While it is not possible to confirm these disclosures from open sources, they point to an alarming possibility: China has crossed the multiple-warhead Rubicon and, with the possibility that it can build one brigade of DF-31A and DF-XX ICBMs a year, could be capable of annual double- or triple-digit increases in its deployed nuclear warheads. Chinese sources also suggest interest in developing longer-range versions of the JL-2, which could also be MIRV-capable. While a worst-case estimate, there is good reason to consider that China’s warhead numbers could exceed 500 by 2020.

In addition, China may also be on its way to fielding a national missile-defense system by the 2020s. Its recent, successful Jan. 11 missile warhead interception test marks the culmination of China’s second anti-ballistic missile (ABM) program; the first was ordered started by Mao Zedong in 1963 and was pursued until 1980. This stands in contrast with years of howling complaints by Chinese diplomats against American missile-defense programs and their fervent campaigning to ban outer-space weapons. Was this merely deception designed to limit American defensive programs while China gathered the capacity to pursue its own ABM and space-warfare programs?

These potential trends would logically cause one to ask: Why not talk to the Chinese about their nuclear strategic plans? Indeed, the administration’s April Nuclear Posture Review calls for “strategic assurance dialogues” with China. However, not only has China traditionally rejected any “negotiations” regarding its nuclear forces, it won’t even send its main nuclear missile forces commander on a courtesy visit to the United States. Normal military-to-military dialogue is regularly held hostage to Washington ending arms sales to democratic Taiwan.

But there is a deeper basic conflict: China wants to displace U.S. strategic leadership in Asia and is building military forces capable of defending its global interests, even if that means challenging the United States well beyond Asia. So until China achieves its desired level of global power, which may not include concepts of “parity,” China may have no interest in “negotiations” that limit or even inform others about its nuclear weapons plans.
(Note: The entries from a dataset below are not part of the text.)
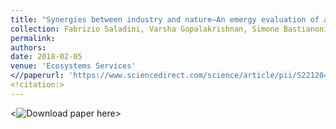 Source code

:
 ```yaml
---
title: "Synergies between industry and nature–An emergy evaluation of a biodiesel production system integrated with ecological systems"
collection: Fabrizio Saladini, Varsha Gopalakrishnan, Simone Bastianoni , Bhavik R Bakshi
permalink: 
authors: 
date: 2018-02-05
venue: 'Ecosystems Services'
<//paperurl: 'https://www.sciencedirect.com/science/article/pii/S2212041617300682'>
<!citation:> 
---
```



<![Download paper here](https://www.sciencedirect.com/science/article/pii/S2212041617300682)>

<!Recommended citation: Saladini, Fabrizio, Varsha Gopalakrishnan, Simone Bastianoni, and Bhavik R. Bakshi. "Synergies between industry and nature–An emergy evaluation of a biodiesel production system integrated with ecological systems." Ecosystem Services 30 (2018): 257-266.>
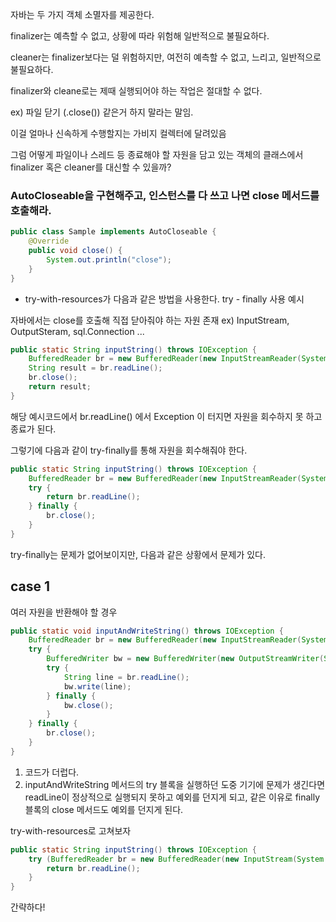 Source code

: 자바는 두 가지 객체 소멸자를 제공한다.

finalizer는 예측할 수 없고, 상황에 따라 위험해 일반적으로 불필요하다.

cleaner는 finalizer보다는 덜 위험하지만, 여전히 예측할 수 없고, 느리고, 일반적으로 불필요하다.

finalizer와 cleane로는 제때 실행되어야 하는 작업은 절대할 수 없다.

ex) 파일 닫기 (.close()) 같은거 하지 말라는 말임.


이걸 얼마나 신속하게 수행할지는 가비지 컬렉터에 달려있음

그럼 어떻게 파일이나 스레드 등 종료해야 할 자원을 담고 있는 객체의 클래스에서 finalizer 혹은 cleaner를 대신할 수 있을까?

### AutoCloseable을 구현해주고, 인스턴스를 다 쓰고 나면 close 메서드를 호출해라.

```java
public class Sample implements AutoCloseable {
    @Override
    public void close() {
        System.out.println("close");
    }
}
```

- try-with-resources가 다음과 같은 방법을 사용한다.
try - finally 사용 예시

자바에서는 close를 호출해 직접 닫아줘야 하는 자원 존재
ex) InputStream, OutputSteram, sql.Connection ...

```java
public static String inputString() throws IOException {
    BufferedReader br = new BufferedReader(new InputStreamReader(System.in));
    String result = br.readLine();
    br.close();
    return result;
}
```


해당 예시코드에서 br.readLine() 에서 Exception 이 터지면 자원을 회수하지 못 하고 종료가 된다.

그렇기에 다음과 같이 try-finally를 통해 자원을 회수해줘야 한다.
```java
public static String inputString() throws IOException {
    BufferedReader br = new BufferedReader(new InputStreamReader(System.in));
    try {
        return br.readLine();
    } finally {
        br.close();
    }
}
```

try-finally는 문제가 없어보이지만, 다음과 같은 상황에서 문제가 있다.

## case 1

여러 자원을 반환해야 할 경우
```java
public static void inputAndWriteString() throws IOException {
    BufferedReader br = new BufferedReader(new InputStreamReader(System.in));
    try {
        BufferedWriter bw = new BufferedWriter(new OutputStreamWriter(System.out));
        try {
            String line = br.readLine();
            bw.write(line);
        } finally {
            bw.close();
        }
    } finally {
        br.close();
    }
}
```
1. 코드가 더럽다.
2. inputAndWriteString 메서드의 try 블록을 실행하던 도중 기기에 문제가 생긴다면 readLine이 정상적으로 실행되지 못하고 예외를 던지게 되고, 같은 이유로 finally 블록의 close 메서드도 예외를 던지게 된다.


try-with-resources로 고쳐보자

```java
public static String inputString() throws IOException {
    try (BufferedReader br = new BufferedReader(new InputStream(System.in))) {
        return br.readLine();
    }
}
```

간략하다!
But even if the United States and China could agree on nuclear parity, that may come at the cost of America’s Asian alliances. A larger and defended Chinese nuclear arsenal could greatly undermine the U.S. ability to extend its nuclear deterrent, accelerating the process of decoupling the United States from key allies like Japan, South Korea and Australia. America’s ability to deter China will decline further when the administration implements its Nuclear Posture Review decision to retire U.S. nuclear-armed TLAM-N cruise missiles carried by secure U.S. submarines, replacing them with tactical nuclear bombs carried by more vulnerable U.S. jet fighters. And then one must consider Russia and its increasing political-military cooperation with China. Might Russia someday “tilt” its nuclear forces with China’s to dissuade the United States from defending a future vital interest?
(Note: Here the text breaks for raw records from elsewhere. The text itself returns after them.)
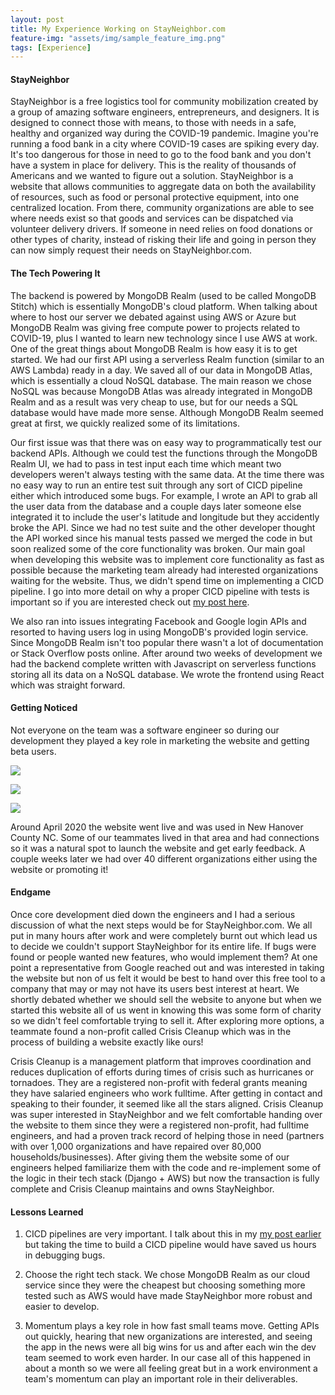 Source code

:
 ```yaml
---
layout: post
title: My Experience Working on StayNeighbor.com
feature-img: "assets/img/sample_feature_img.png"
tags: [Experience]
---
```


#### StayNeighbor

StayNeighbor is a free logistics tool for community mobilization created by a group of amazing software engineers, entrepreneurs, and designers. It is designed to connect those with means, to those with needs in a safe, healthy and organized way during the COVID-19 pandemic. Imagine you're running a food bank in a city where COVID-19 cases are spiking every day. It's too dangerous for those in need to go to the food bank and you don't have a system in place for delivery. This is the reality of thousands of Americans and we wanted to figure out a solution. StayNeighbor is a website that allows communities to aggregate data on both the availability of resources, such as food or personal protective equipment, into one centralized location. From there, community organizations are able to see where needs exist so that goods and services can be dispatched via volunteer delivery drivers. If someone in need relies on food donations or other types of charity, instead of risking their life and going in person they can now simply request their needs on StayNeighbor.com.

#### The Tech Powering It

The backend is powered by MongoDB Realm (used to be called MongoDB Stitch) which is essentially MongoDB's cloud platform. When talking about where to host our server we debated against using AWS or Azure but MongoDB Realm was giving free compute power to projects related to COVID-19, plus I wanted to learn new technology since I use AWS at work. One of the great things about MongoDB Realm is how easy it is to get started. We had our first API using a serverless Realm function (similar to an AWS Lambda) ready in a day. We saved all of our data in MongoDB Atlas, which is essentially a cloud NoSQL database. The main reason we chose NoSQL was because MongoDB Atlas was already integrated in MongoDB Realm and as a result was very cheap to use, but for our needs a SQL database would have made more sense. Although MongoDB Realm seemed great at first, we quickly realized some of its limitations.

Our first issue was that there was on easy way to programmatically test our backend APIs. Although we could test the functions through the MongoDB Realm UI, we had to pass in test input each time which meant two developers weren't always testing with the same data. At the time there was no easy way to run an entire test suit through any sort of CICD pipeline either which introduced some bugs. For example, I wrote an API to grab all the user data from the database and a couple days later someone else integrated it to include the user's latitude and longitude but they accidently broke the API. Since we had no test suite and the other developer thought the API worked since his manual tests passed we merged the code in but soon realized some of the core functionality was broken. Our main goal when developing this website was to implement core functionality as fast as possible because the marketing team already had interested organizations waiting for the website. Thus, we didn't spend time on implementing a CICD pipeline. I go into more detail on why a proper CICD pipeline with tests is important so if you are interested check out [my post here](http://ahadsagheer.me/2020/07/06/CICD.html).

We also ran into issues integrating Facebook and Google login APIs and resorted to having users log in using MongoDB's provided login service. Since MongoDB Realm isn't too popular there wasn't a lot of documentation or Stack Overflow posts online. After around two weeks of development we had the backend complete written with Javascript on serverless functions storing all its data on a NoSQL database. We wrote the frontend using React which was straight forward.

#### Getting Noticed

Not everyone on the team was a software engineer so during our development they played a key role in marketing the website and getting beta users.

![](/assets/img/StayNeighbor1.PNG)

![](/assets/img/StayNeighbor2.PNG)

![](/assets/img/StayNeighbor3.PNG)


Around April 2020 the website went live and was used in New Hanover County NC. Some of our teammates lived in that area and had connections so it was a natural spot to launch the website and get early feedback. A couple weeks later we had over 40 different organizations either using the website or promoting it!

#### Endgame

Once core development died down the engineers and I had a serious discussion of what the next steps would be for StayNeighbor.com. We all put in many hours after work and were completely burnt out which lead us to decide we couldn't support StayNeighbor for its entire life. If bugs were found or people wanted new features, who would implement them? At one point a representative from Google reached out and was interested in taking the website but non of us felt it would be best to hand over this free tool to a company that may or may not have its users best interest at heart. We shortly debated whether we should sell the website to anyone but when we started this website all of us went in knowing this was some form of charity so we didn't feel comfortable trying to sell it. After exploring more options, a teammate found a non-profit called Crisis Cleanup which was in the process of building a website exactly like ours!

Crisis Cleanup is a management platform that improves coordination and reduces duplication of efforts during times of crisis such as hurricanes or tornadoes. They are a registered non-profit with federal grants meaning they have salaried engineers who work fulltime. After getting in contact and speaking to their founder, it seemed like all the stars aligned. Crisis Cleanup was super interested in StayNeighbor and we felt comfortable handing over the website to them since they were a registered non-profit, had fulltime engineers, and had a proven track record of helping those in need (partners with over 1,000 organizations and have repaired over 80,000 households/businesses). After giving them the website some of our engineers helped familiarize them with the code and re-implement some of the logic in their tech stack (Django + AWS) but now the transaction is fully complete and Crisis Cleanup maintains and owns StayNeighbor.

#### Lessons Learned

1. CICD pipelines are very important. I talk about this in my [my post earlier](http://ahadsagheer.me/2020/07/06/CICD.html) but taking the time to build a CICD pipeline would have saved us hours in debugging bugs.

2. Choose the right tech stack. We chose MongoDB Realm as our cloud service since they were the cheapest but choosing something more tested such as AWS would have made StayNeighbor more robust and easier to develop.

3. Momentum plays a key role in how fast small teams move. Getting APIs out quickly, hearing that new organizations are interested, and seeing the app in the news were all big wins for us and after each win the dev team seemed to work even harder. In our case all of this happened in about a month so we were all feeling great but in a work environment a team's momentum can play an important role in their deliverables.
Countries like Taiwan, South Korea, Japan and India are today facing increased Chinese military pressures. They and the United States are also increasingly pressed to fund conventional military forces needed to deter China. It is indeed legitimate to ask if the current START Treaty gives the United States the ability to deter both Russia and a China just starting its strategic nuclear buildup. Furthermore, might START and intended follow-on agreements bring Asia closer to an era of nuclear proliferation and unforeseen instability?

Richard D. Fisher Jr. is a senior fellow with the International Assessment and Strategy Center and author of “China’s Military Modernization, Building for Regional and Global Reach” (Praeger, 2008).